Ils souhaitent une plus grande efficacité collective des institutions et un rôle accru du citoyen.
En somme, ce débat permet aux Français de se poser de vraies questions et de les poser à ceux auxquels ils ont confié la mission de les représenter, de gouverner, d'administrer.
La reconquête du territoire n'est pas seulement la somme des intérêts particuliers. Elle est l'expression de la volonté de toute la nation.
Elle est l'expression de la certitude que le plein épanouissement de chacun, de chaque institution, dans sa propre sphère de liberté et de compétence, est le meilleur gage du rassemblement au service d'une ambition partagée.
C'est une grande réforme que tous savent indispensable, mais dont beaucoup redoutent tel ou tel de ses effets. C'est pourquoi il faut prendre le temps que les esprits mûrissent et que les volontés s'affirment.
La recomposition de notre société est nécessaire. Nous devons nous fixer quatre objectifs :
- développer l'emploi et accroître la force économique du pays,
- restaurer l'égalité des chances,
- adapter le fonctionnement des institutions aux nécessités de la décentralisation, du dialogue, de l'expérimentation,
- affermir la place de la France en Europe.
L'émancipation des idées, les vertus de l'imagination, la force de la raison nous permettront de tracer les voies de la réforme qui constitue l'inspiration de toute l'action du Gouvernement.
Mesdames et messieurs, je sais qu'ici la résolution est forte ainsi que la volonté de ne pas se laisser porter par le cours des choses.

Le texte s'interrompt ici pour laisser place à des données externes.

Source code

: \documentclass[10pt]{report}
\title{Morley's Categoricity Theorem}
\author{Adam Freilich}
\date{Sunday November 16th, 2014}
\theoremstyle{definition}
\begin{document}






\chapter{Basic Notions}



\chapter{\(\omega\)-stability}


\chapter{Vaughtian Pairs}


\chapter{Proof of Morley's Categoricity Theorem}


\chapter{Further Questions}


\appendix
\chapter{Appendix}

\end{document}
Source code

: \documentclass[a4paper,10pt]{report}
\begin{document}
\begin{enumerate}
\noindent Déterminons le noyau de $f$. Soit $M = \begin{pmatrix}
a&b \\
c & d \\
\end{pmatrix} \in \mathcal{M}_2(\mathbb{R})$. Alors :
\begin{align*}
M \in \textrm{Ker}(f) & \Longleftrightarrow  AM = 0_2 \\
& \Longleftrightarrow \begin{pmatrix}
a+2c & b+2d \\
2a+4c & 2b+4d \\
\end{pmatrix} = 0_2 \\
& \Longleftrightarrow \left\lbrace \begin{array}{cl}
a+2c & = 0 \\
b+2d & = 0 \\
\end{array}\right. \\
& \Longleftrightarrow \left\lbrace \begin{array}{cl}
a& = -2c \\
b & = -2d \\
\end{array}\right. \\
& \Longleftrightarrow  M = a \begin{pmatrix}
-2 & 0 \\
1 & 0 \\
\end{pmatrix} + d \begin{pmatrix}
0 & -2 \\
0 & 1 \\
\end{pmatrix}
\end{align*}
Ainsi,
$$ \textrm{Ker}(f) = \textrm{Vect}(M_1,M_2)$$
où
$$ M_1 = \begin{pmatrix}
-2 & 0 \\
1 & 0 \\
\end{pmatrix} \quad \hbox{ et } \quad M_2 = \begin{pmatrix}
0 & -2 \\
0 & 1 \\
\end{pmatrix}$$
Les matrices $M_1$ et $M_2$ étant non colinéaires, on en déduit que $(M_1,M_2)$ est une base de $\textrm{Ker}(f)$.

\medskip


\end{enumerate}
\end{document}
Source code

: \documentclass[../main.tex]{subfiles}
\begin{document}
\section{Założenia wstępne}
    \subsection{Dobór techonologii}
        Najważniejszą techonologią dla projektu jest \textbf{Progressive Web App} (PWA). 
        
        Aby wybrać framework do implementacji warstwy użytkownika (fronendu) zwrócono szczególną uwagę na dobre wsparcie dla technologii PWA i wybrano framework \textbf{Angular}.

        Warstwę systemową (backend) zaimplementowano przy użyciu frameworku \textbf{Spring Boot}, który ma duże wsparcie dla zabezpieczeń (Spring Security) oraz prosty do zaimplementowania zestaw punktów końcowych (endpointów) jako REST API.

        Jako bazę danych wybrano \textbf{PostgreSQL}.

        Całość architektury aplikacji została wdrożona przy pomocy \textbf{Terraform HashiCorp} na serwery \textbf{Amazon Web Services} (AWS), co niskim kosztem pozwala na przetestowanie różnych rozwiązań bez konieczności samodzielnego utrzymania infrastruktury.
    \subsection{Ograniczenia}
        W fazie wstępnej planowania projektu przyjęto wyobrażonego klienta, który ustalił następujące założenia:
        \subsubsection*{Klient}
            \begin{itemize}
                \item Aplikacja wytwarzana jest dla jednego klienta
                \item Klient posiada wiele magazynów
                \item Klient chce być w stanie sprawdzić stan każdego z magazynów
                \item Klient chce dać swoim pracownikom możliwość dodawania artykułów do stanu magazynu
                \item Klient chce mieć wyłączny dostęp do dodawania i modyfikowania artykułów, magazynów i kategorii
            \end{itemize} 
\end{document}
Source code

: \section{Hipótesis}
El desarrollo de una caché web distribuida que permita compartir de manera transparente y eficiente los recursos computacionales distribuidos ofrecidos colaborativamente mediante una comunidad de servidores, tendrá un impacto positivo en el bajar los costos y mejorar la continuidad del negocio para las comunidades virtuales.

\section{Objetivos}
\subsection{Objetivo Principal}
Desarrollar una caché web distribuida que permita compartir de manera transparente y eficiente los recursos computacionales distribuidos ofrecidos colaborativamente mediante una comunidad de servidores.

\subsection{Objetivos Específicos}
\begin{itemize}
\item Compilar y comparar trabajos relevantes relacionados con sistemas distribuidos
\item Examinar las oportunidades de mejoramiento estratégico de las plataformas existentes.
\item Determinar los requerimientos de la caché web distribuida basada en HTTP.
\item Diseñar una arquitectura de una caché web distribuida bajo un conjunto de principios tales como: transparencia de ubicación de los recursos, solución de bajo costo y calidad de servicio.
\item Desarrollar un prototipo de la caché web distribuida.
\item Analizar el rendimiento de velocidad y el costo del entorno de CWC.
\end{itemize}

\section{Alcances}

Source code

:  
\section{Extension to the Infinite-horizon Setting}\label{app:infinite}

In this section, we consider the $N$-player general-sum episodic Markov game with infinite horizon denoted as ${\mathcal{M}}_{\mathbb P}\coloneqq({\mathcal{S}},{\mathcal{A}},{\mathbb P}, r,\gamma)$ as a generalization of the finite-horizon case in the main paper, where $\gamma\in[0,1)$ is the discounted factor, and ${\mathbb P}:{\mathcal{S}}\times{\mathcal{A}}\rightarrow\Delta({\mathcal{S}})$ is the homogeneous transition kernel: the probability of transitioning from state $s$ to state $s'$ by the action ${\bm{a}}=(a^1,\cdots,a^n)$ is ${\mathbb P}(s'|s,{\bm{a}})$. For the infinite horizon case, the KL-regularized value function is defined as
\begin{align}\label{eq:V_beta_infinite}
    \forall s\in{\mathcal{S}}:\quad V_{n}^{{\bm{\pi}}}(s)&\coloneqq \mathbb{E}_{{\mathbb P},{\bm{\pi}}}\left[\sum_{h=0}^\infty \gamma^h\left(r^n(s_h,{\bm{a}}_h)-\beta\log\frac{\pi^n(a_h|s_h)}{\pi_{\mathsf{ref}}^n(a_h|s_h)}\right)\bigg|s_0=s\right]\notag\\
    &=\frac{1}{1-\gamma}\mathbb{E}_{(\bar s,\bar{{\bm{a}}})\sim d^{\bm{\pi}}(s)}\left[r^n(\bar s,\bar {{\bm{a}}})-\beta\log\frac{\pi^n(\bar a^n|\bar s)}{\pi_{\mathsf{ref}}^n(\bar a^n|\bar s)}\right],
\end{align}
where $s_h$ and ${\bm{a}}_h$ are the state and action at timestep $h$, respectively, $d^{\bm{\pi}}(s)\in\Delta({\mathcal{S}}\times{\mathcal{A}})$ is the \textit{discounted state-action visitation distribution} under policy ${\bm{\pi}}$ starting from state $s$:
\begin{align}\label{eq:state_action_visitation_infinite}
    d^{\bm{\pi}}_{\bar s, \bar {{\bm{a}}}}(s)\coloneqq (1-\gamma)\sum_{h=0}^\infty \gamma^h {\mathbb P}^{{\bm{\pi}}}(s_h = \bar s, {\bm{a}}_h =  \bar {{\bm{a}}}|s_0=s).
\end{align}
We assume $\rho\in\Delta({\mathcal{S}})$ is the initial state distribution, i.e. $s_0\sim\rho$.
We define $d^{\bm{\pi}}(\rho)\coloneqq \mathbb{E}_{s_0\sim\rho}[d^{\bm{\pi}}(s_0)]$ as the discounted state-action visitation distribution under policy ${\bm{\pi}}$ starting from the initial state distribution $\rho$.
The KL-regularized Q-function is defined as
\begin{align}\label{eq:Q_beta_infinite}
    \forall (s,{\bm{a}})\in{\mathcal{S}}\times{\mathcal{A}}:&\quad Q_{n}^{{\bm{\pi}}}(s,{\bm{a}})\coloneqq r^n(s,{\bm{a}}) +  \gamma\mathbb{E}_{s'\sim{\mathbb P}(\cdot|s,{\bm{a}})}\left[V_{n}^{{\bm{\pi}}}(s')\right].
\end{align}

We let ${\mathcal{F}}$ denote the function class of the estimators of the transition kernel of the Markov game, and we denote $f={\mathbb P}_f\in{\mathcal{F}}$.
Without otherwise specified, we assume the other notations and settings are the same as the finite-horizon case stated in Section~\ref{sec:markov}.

L'identité régionale est ici la source d'une attitude volontaire.
La nécessité de relever des défis a conduit les Bretons à rechercher la rigueur dans leur comportement professionnel, à se former, à s'ouvrir à la compétition internationale.
Ces éléments ont conduit la Bretagne à se prononcer largement en faveur de la construction européenne.
Le Gouvernement compte sur les Bretons, comme les Bretons peuvent compter sur le Gouvernement.Ensemble, nous allons décider quelle France nous lèguerons à nos enfants.